World clocks will officially add a "leap second" at 23 hours, 59 minutes and 59 seconds Coordinated Universal Time (UTC), which is the time standard set by highly precise atomic clocks. These official clocks, which set the time standard for the world, will shift to 23 hours, 59 minutes and 60 seconds before turning to midnight on Jan. 1 Yahoo News reported.

The extra second of party time is designed to reconcile two ways of keeping time: atomic clocks, and clocks based on the Earth's rotation. 

"Earth is slowing down over geological time, and that can lead to a problem when you've got a ton of clocks," Demetrios Matsakis, chief scientist at the U.S. Naval Observatory's Time Service Department,  told Live Science last year. "What do you do when the day gets longer?"

Historically, time was hung on the rotation of the Earth in relation to far-flung celestial objects.

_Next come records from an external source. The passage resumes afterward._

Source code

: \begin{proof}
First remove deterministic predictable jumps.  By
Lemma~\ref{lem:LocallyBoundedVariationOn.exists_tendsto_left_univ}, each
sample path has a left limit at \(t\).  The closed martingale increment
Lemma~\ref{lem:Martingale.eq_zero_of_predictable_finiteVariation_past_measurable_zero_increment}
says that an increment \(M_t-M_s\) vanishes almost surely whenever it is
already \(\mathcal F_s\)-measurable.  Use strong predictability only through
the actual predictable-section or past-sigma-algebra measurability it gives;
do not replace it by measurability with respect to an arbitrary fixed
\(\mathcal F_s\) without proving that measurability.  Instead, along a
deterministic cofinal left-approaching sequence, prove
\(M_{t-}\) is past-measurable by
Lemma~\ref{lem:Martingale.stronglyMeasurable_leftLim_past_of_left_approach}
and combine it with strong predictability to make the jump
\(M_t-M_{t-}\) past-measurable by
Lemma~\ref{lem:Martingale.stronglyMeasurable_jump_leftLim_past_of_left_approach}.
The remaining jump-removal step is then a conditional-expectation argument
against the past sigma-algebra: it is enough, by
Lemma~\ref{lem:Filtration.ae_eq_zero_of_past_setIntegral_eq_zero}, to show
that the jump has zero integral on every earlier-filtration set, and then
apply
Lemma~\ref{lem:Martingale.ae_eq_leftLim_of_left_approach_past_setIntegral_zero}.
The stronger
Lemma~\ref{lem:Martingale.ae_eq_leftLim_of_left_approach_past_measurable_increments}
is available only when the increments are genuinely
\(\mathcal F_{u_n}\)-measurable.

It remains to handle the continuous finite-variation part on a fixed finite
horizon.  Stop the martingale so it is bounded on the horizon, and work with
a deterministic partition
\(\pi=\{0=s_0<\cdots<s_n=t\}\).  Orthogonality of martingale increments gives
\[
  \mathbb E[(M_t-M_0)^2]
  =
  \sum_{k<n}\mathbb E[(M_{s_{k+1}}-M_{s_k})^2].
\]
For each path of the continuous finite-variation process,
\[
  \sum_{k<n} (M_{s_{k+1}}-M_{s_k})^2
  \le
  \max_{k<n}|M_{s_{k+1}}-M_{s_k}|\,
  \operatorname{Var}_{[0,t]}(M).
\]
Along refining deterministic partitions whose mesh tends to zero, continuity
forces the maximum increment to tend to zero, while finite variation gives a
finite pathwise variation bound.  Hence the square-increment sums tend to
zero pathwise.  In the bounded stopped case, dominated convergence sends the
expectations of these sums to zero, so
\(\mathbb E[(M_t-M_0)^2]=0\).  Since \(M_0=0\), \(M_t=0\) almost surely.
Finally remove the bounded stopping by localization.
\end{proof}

However, the moon's tug on the Earth slows the planet's spin.

In the past century, however, scientists have shifted to using highly precise atomic clocks to count the ticking of the seconds. These atomic clocks, which are often pegged to the vibration of atoms, are so frighteningly precise that they may not lose a second over the entire age of the universe. The current official atomic clock for the United States bases the second on the vibrational frequency of the cesium atom.

As a result, every day, the rotation-based time loses between 1.5 and 2 milliseconds relative to the atomic clock. That adds up to a full second every 500 to 750 days, Live Science previously reported.

To keep these two types of time in sync, in 1972, the International Earth Rotation and Reference Systems Service (IERS), which keeps time for the world, has snuck 26 leap seconds into atomic clock time. The previous bonus second was added on June 30, 2015.

These leap seconds are always added on either June 30 or Dec. 31, according to the IERS.